As long as infiltrators assume that once through, they become untouchable and able to stay, they will keep coming.

Sudanese detained after crossing southern border 311 (R) (photo credit: Yonathan Weitzman / Reuters)
Sudanese detained after crossing southern border 311 (R)
(photo credit: Yonathan Weitzman / Reuters)
While numerous pontificators and self-styled social commentators bewail the proliferation of violent crime in our cities, few make mention of where most of the increase comes from. It may be politically incorrect to note, but many of the violent crimes in the Tel Aviv area, for example, are perpetrated by non-locals.
Reports of spine-chilling attacks in Tel Aviv followed hot on each other’s heels over the past two weeks. All were committed by foreign infiltrators.
The biggest headlines were made, understandably, by the sadistic rape and battery of the teenage couple in the Gan Ha’ir car park, where the suspect is a Nablus-area Arab who crossed the Green Line illegally.

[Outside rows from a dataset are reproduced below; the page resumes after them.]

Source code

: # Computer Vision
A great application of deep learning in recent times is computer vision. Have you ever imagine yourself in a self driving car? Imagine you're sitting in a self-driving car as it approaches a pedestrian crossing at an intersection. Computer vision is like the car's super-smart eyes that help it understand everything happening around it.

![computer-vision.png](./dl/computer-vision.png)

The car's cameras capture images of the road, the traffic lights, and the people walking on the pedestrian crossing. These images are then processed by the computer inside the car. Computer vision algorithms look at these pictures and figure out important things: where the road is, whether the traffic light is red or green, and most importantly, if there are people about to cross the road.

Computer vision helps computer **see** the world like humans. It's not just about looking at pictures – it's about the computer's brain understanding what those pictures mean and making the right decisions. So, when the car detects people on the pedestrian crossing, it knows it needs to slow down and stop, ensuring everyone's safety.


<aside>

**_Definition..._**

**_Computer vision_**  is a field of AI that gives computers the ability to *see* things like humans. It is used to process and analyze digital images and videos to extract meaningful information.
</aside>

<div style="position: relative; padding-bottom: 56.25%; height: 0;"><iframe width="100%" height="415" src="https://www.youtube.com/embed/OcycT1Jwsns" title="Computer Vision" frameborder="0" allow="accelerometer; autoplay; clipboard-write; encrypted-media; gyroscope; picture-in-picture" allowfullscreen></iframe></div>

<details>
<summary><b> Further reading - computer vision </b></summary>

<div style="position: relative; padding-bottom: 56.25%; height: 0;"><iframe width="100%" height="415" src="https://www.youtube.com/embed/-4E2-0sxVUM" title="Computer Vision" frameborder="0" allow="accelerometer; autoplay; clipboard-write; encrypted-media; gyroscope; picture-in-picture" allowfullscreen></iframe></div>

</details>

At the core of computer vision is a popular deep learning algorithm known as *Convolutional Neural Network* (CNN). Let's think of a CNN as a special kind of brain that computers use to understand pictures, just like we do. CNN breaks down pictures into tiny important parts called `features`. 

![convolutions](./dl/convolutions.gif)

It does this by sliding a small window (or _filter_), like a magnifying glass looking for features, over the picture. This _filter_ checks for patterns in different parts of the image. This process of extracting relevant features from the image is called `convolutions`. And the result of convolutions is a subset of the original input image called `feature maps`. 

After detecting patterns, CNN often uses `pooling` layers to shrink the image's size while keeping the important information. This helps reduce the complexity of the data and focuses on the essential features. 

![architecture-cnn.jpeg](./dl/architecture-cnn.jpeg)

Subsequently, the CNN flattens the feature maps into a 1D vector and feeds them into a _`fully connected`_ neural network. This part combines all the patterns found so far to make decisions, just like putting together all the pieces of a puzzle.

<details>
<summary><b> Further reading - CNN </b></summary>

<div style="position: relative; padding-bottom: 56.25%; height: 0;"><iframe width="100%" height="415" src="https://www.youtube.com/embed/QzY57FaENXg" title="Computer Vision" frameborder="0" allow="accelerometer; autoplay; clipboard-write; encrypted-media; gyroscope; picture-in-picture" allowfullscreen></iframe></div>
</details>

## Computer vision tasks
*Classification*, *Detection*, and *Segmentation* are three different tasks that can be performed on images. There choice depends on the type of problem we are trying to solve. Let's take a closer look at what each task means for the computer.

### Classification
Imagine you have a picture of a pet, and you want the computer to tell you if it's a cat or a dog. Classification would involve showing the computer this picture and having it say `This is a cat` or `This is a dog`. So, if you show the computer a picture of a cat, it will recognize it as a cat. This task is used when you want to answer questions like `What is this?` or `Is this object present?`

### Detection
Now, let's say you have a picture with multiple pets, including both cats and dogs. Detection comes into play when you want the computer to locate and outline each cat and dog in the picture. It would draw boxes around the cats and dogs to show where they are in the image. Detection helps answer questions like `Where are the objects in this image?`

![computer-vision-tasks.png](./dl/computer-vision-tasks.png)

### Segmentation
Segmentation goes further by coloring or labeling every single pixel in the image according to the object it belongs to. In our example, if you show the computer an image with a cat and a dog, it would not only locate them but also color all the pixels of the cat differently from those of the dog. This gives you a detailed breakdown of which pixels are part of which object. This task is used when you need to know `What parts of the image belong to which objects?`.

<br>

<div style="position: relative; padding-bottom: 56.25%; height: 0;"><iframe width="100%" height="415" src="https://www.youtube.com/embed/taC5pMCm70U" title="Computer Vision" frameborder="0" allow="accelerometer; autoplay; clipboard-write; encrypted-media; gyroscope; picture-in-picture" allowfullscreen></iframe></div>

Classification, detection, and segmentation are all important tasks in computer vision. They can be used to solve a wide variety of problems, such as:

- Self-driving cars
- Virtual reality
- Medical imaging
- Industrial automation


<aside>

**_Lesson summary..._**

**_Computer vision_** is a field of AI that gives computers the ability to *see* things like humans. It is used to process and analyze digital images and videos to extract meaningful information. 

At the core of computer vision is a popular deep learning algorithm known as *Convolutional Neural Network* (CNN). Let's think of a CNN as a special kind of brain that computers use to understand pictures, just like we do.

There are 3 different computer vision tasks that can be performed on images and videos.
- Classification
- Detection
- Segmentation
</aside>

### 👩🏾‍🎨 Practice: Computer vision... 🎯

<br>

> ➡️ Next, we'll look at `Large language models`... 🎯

That lurid incident eclipsed many others, not least because other assaults, horrific though they were, occurred in slum neighborhoods far from the fashionable northerly urban digs. Stabbings, muggings, robberies and rapes are so rampant there that most go uncovered by the press. Much of south Tel Aviv is under a veritable reign of terror imposed by African illegals who entered the country via Sinai.
On Wednesday, Omut Adduk, 20, who identified himself as Sudanese, was indicted in the Tel Aviv District Court for breaking into a Hatikva quarter apartment last month, stealing NIS 250 and then raping the woman he found sleeping there. The prosecutor summed up what many feel: “Women can no longer feel safe even inside their homes.”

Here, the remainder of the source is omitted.